Besides, as the study investigates the factors associated with excessive polypharmacy, thus we exclude patients with less than 5 medications as the number of included patients might be much higher, keeping in mind the study timeline and resources that might be another shortcoming of the study. Furthermore, incomplete information, inaccurate data, or miscoding might have potentially occurred, despite our best efforts to minimize these problems. Additionally, we could not capture other relevant information such as patients’ lifestyles, self- and home-used medication, or medication received from other healthcare providers. Thus, an underestimation of excessive polypharmacy could have occurred. Future research with a prospective or concurrent design may help solve this issue by comprehensively capturing the overall medications used by the patients from various sources.

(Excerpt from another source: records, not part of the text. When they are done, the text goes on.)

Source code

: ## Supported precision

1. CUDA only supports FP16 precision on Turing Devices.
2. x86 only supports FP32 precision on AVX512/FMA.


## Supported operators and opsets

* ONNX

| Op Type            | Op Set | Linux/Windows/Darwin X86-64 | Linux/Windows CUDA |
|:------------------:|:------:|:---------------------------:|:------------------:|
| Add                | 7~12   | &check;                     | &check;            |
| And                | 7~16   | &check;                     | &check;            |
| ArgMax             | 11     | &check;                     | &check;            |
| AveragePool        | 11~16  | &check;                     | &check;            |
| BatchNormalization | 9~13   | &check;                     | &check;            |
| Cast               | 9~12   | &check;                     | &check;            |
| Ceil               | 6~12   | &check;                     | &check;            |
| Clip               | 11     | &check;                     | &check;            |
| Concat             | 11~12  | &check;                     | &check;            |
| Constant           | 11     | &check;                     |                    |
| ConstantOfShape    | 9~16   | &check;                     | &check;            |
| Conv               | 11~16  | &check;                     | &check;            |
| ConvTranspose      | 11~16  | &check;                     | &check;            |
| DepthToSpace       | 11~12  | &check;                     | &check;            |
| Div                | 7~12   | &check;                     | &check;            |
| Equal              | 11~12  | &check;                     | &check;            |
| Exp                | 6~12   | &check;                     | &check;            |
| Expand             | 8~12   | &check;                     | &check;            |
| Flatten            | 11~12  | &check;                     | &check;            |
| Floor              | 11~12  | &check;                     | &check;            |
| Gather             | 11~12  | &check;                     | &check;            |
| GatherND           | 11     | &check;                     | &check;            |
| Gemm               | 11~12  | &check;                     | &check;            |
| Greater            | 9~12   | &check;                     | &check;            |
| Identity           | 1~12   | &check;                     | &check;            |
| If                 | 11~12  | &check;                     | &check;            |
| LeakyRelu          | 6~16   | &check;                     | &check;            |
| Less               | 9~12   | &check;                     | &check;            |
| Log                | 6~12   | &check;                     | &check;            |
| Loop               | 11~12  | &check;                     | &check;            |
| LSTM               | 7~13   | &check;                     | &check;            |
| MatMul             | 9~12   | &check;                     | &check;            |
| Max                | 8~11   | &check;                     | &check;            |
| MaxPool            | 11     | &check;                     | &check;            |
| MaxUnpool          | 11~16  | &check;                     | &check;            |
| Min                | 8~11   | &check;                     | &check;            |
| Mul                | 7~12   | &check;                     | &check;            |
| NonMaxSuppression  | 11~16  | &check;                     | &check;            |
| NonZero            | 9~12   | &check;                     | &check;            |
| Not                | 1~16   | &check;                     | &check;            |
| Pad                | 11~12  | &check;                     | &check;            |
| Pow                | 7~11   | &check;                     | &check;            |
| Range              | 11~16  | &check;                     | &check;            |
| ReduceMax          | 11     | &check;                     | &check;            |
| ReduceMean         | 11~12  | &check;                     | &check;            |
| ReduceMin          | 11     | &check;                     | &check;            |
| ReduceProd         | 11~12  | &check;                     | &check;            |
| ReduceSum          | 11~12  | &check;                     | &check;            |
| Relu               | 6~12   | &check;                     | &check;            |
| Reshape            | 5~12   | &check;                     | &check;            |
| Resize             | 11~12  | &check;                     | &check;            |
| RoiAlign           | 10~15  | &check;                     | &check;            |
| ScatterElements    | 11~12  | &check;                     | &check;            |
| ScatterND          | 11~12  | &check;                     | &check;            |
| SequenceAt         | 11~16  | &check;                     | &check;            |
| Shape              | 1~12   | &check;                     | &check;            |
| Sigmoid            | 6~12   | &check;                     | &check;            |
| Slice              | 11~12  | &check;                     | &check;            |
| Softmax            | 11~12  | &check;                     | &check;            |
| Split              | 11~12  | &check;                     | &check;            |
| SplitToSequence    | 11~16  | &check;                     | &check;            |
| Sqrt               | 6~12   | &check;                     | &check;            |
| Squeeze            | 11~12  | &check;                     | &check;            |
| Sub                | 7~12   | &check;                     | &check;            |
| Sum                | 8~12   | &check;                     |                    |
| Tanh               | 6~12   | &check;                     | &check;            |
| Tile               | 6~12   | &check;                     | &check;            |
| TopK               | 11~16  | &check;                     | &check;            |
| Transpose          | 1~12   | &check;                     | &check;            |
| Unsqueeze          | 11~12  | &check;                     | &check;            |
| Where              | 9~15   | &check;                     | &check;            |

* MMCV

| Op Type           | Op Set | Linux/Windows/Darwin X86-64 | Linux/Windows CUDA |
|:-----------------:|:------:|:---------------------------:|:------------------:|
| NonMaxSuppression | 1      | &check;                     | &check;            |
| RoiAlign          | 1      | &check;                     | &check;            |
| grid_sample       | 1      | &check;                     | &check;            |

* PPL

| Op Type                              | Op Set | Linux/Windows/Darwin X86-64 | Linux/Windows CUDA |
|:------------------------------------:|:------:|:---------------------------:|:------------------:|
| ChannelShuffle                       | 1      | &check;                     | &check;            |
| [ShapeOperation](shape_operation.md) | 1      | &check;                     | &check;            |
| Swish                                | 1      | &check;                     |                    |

Moreover, the patient’s records were extracted and screened from the electronic medical records based on the inclusion criteria; therefore, we did not have information about the excluded patients. Hence, it is not possible to compare the characteristics of the included and excluded participants. However, we believe that the study results provide fruitful information about the use of excessive polypharmacy in the Indonesian elderly population, although multicentered research about excessive polypharmacy is warranted.

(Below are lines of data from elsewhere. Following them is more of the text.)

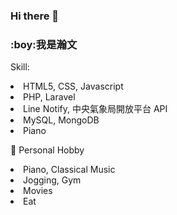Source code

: ### Hi there 👋
<h3>:boy:<b>我是瀚文</b></h3>

Skill:
  <li>HTML5, CSS, Javascript</li>
  <li>PHP, Laravel</li>
  <li>Line Notify, 中央氣象局開放平台 API</li>
  <li>MySQL, MongoDB</li>
  <li>Piano</li>

:musical_note: Personal Hobby
  <li>Piano, Classical Music</li>
  <li>Jogging, Gym</li>
  <li>Movies</li>
  <li>Eat</li>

The study concluded that one in 12 elderly Indonesians admitted to the hospital practice excessive polypharmacy. The problem may become more severe with the increasing elderly population and the increased availability of pharmaceutical products in the country. Certain diseases, such as ulcers, cancers, renal disorders, and other common chronic diseases like diabetes and hypertension, were strongly linked to excessive polypharmacy. A hospital stay of more than 3 days was also a predictor of excessive polypharmacy in this population. Further research on the effects of excessive polypharmacy on clinical, economic, and humanistic outcomes is warranted to gauge the burden of this critical issue on Indonesia’s health system. Such studies’ results can guide the medication policy and optimize prescribing for geriatric patients.
Footnotes
Author Contributions
All authors contributed to the study conception and design. Material preparation, data collection, and analysis were performed by SF, JK, and EZ. EZ managed to secure the funding for this study. The first draft of the manuscript was written by Shah Faisal, and all authors (EZ, JK, SN, SAK, and GN) have commented on the previous versions of the manuscript. All authors have read and approved the final version of the manuscript.
Declaration of Conflicting Interests
The author(s) declared no potential conflicts of interest with respect to the research, authorship, and/or publication of this article.
Funding
The author(s) disclosed receipt of the following financial support for the research, authorship, and/or publication of this article: This research was supported from Universitas Airlangga for the research grant (Hibah Riset Mandat NO: 722/2021). The authors thank all medical record staff at Universitas Airlangga Hospital, Surabaya, Indonesia, for assistance in data collection.
Ethics Statement
This study protocol was approved by the Research Ethics Committee of Airlangga University Hospital, Surabaya, Indonesia (reference number: 164/KEP/2020). The requirement to obtain written informed consent was waived due to the retrospective nature of the study.
Data Availability Statement
The data supporting this study’s findings are available on request from the corresponding author. The data are not publicly available due to privacy or ethical restrictions.